/leonardo

Notebook service

Primary LanguageScalaBSD 3-Clause "New" or "Revised" LicenseBSD-3-Clause

Build Status codecov

Leonardo

leonardo serves as a way to launch compute within the Terra security boundary. It does so via multiple different cloud hardware virtualization mechanisms, currently leveraging only the Google Cloud Platform (GCP) and Azure .

leonardo supports launching the following services for compute:

Currently, leonardo supports the launching of custom docker images for Jupyter and Rstudio in virtual machines and Dataproc. It also supports launching applications in Kubernetes, with a spotlight on Galaxy.

It is recommended to consume these APIs and functionality via the Terra UI

We use JIRA instead of the issues page on GitHub. If you would like to see what we are working you can visit our active sprint or our backlog on JIRA. You will need to set up an account to access, but it is open to the public.

Setting up a Java Client Library

Add the leonardo-client to your build. An example for sbt is below:

libraryDependencies += "org.broadinstitute.dsde.workbench" %% "leonardo-client" % "1.3.6-<git hash>"

Please be sure to replace the <git hash> with the first 7 characters of the commit hash of the HEAD of develop. You can find a list of available releases and <git hash>-es from artifactory

Example Scala Usage:

import org.broadinstitute.dsde.workbench.client.leonardo.api.RuntimesApi
import org.broadinstitute.dsde.workbench.client.leonardo.ApiClient
import org.broadinstitute.dsde.workbench.client.leonardo.model.GetRuntimeResponse

class LeonardoClient(leonardoBasePath: String) {
  private def leonardoApi(accessToken: String): RuntimesApi = {
    val apiClient = new ApiClient()
    apiClient.setAccessToken(accessToken)
    apiClient.setBasePath(leonardoBasePath)
    new RuntimesApi(apiClient)
  }

  def getAzureRuntimeDetails(token: String, workspaceId: String, runtimeName: String): GetRuntimeResponse = {
    val leonardoApi = leonardoApi(token)
    leonardoApi.getAzureRuntime(workspaceId, runtimeName)
  }
}

Building and running leonardo locally

To run leonardo locally, you are going to need the following:

  • The leonardo codebase
  • The necessary dependencies installed
  • A connection to a leonardo database

The following sections take you through those steps in a logical order.

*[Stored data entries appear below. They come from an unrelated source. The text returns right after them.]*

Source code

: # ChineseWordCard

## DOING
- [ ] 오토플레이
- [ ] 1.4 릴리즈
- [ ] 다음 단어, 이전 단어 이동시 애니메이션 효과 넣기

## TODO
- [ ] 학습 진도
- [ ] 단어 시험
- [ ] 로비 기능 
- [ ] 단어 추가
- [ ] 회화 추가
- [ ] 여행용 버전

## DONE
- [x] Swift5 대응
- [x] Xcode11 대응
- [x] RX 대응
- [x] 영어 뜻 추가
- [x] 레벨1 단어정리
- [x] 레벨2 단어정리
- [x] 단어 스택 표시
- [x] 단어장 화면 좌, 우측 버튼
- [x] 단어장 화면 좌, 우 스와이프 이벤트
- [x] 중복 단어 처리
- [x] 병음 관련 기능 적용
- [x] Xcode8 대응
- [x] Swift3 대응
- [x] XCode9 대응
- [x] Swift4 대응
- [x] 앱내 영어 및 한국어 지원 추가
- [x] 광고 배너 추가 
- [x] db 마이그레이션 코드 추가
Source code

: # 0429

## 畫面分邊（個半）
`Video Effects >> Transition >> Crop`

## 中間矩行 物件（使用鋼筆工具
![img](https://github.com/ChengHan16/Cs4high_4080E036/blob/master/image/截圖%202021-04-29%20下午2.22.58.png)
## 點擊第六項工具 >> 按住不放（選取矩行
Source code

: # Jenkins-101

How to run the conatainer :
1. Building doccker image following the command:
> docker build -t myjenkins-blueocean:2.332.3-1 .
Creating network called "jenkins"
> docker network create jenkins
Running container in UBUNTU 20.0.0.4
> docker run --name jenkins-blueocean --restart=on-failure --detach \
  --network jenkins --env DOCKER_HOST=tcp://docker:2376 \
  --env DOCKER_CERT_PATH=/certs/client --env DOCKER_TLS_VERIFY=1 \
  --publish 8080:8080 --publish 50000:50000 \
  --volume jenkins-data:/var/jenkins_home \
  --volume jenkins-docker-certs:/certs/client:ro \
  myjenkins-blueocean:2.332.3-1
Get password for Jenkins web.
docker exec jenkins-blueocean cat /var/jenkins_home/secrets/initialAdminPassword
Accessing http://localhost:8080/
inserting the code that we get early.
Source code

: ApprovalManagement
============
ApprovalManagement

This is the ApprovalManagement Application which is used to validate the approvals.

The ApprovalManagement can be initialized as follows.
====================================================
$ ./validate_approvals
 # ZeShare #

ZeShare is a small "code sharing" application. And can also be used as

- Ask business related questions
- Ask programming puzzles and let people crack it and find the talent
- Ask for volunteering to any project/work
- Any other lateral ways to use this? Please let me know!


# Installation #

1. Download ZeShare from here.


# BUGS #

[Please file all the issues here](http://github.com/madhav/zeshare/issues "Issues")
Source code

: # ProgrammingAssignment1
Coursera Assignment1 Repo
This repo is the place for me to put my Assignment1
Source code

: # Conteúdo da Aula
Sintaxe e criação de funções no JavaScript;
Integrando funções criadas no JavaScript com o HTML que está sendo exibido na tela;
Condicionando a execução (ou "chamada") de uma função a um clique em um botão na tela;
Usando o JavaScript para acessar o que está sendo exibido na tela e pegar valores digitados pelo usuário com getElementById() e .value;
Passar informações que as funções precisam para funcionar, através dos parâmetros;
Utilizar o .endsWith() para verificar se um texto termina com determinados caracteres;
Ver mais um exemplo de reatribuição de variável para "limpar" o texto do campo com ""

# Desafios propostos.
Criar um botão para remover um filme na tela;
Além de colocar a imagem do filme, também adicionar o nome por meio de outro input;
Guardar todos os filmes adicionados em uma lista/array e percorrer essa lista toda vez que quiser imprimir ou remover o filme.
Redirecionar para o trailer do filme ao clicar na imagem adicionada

Clone the repo and submodules

The first step is to get the code. This will allow you to not only follow this README locally, you will also be able to install setup the environmental dependencies as well as build leonardo locally.

git clone https://github.com/databiosphere/leonardo.git
cd leonardo

And as an aside, this repository uses git submodules. You will need to execute the following commands as well:

git submodule update --init --recursive

Install leonardo's dependencies

The following tools are required to run leonardo:

Please feel free to install each tool individually as you see fit for your environment, or you can follow along with this process to get your environment set up. Tool setup is facilitated through the use of brew. This allows us to have a little consistency across environments thanks to the Brewfile.lock.json

  • Install brew.

    /bin/bash -c "$(curl -fsSL https://raw.githubusercontent.com/Homebrew/install/HEAD/install.sh)"
    
    # be sure to update your .[X]profile or .[X]shrc file with the following
    # this assumes a default install location for `brew`
    echo 'eval "$(/opt/homebrew/bin/brew shellenv)"' >> .zprofile

    After the brew install, validate that you have a working brew installation be executing brew help. Feel free to turn off Anonymous Analytics with the following command:

    brew analytics off
  • Following the brew-install, you should be able to install the necessary tools to setup the remaining dependencies.

    brew bundle

    This will install the following resources for you:

    • git
    • vault
    • mysql-client
    • docker
    • azure-cli
    • google-cloud-sdk
    • cloud-sql-proxy
    • sdkman (to support java and sbt environment management)
    • go

    NOTE: If you already have docker Desktop installed, you may run into some collisions. You have a couple of options:

    • Uninstall docker. The instructions are here.
    • Accept the failure and the fact that docker Desktop will not be managed through brew
    • Both are fully acceptable - 🙂

    NOTE: Please note that we lean on sdkman to manage our java-based SDKs - specifically java and sbt. If you are managing your own java-based environments in another manner, please feel free to comment out sdkman before executing the command above.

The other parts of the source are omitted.